■ **THE TASK**:
Copy out every entry precisely.

■ **RECORDS**:

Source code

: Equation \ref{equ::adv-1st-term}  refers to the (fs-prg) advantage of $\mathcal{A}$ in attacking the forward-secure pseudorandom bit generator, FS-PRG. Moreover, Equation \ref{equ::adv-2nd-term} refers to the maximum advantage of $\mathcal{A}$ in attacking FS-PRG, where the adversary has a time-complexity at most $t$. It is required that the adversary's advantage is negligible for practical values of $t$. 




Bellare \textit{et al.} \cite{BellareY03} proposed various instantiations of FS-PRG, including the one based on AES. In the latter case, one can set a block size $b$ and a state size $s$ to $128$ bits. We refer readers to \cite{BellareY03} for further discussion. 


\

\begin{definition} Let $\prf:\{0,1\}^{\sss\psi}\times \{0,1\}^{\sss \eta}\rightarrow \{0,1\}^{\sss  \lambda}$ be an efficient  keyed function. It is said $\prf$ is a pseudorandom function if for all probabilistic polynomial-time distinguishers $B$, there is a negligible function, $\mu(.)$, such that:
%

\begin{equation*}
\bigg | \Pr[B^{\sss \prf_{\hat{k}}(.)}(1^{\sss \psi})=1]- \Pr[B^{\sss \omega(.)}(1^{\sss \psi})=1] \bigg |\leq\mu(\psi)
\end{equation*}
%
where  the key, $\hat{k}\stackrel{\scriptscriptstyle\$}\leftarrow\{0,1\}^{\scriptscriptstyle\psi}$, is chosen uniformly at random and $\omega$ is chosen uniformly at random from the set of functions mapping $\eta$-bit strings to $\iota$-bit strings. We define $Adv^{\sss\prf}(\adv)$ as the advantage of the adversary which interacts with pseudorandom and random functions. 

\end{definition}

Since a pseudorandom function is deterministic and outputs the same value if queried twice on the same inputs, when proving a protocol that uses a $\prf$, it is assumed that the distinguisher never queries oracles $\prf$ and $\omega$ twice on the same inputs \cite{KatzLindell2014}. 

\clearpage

■ **RESPONSE TO THE EXERCISE**:
Source code

: Equation \ref{equ::adv-1st-term}  refers to the (fs-prg) advantage of $\mathcal{A}$ in attacking the forward-secure pseudorandom bit generator, FS-PRG. Moreover, Equation \ref{equ::adv-2nd-term} refers to the maximum advantage of $\mathcal{A}$ in attacking FS-PRG, where the adversary has a time-complexity at most $t$. It is required that the adversary's advantage is negligible for practical values of $t$. 




Bellare \textit{et al.} \cite{BellareY03} proposed various instantiations of FS-PRG, including the one based on AES. In the latter case, one can set a block size $b$ and a state size $s$ to $128$ bits. We refer readers to \cite{BellareY03} for further discussion. 


\

\begin{definition} Let $\prf:\{0,1\}^{\sss\psi}\times \{0,1\}^{\sss \eta}\rightarrow \{0,1\}^{\sss  \lambda}$ be an efficient  keyed function. It is said $\prf$ is a pseudorandom function if for all probabilistic polynomial-time distinguishers $B$, there is a negligible function, $\mu(.)$, such that:
%

\begin{equation*}
\bigg | \Pr[B^{\sss \prf_{\hat{k}}(.)}(1^{\sss \psi})=1]- \Pr[B^{\sss \omega(.)}(1^{\sss \psi})=1] \bigg |\leq\mu(\psi)
\end{equation*}
%
where  the key, $\hat{k}\stackrel{\scriptscriptstyle\$}\leftarrow\{0,1\}^{\scriptscriptstyle\psi}$, is chosen uniformly at random and $\omega$ is chosen uniformly at random from the set of functions mapping $\eta$-bit strings to $\iota$-bit strings. We define $Adv^{\sss\prf}(\adv)$ as the advantage of the adversary which interacts with pseudorandom and random functions. 

\end{definition}

Since a pseudorandom function is deterministic and outputs the same value if queried twice on the same inputs, when proving a protocol that uses a $\prf$, it is assumed that the distinguisher never queries oracles $\prf$ and $\omega$ twice on the same inputs \cite{KatzLindell2014}. 

\clearpage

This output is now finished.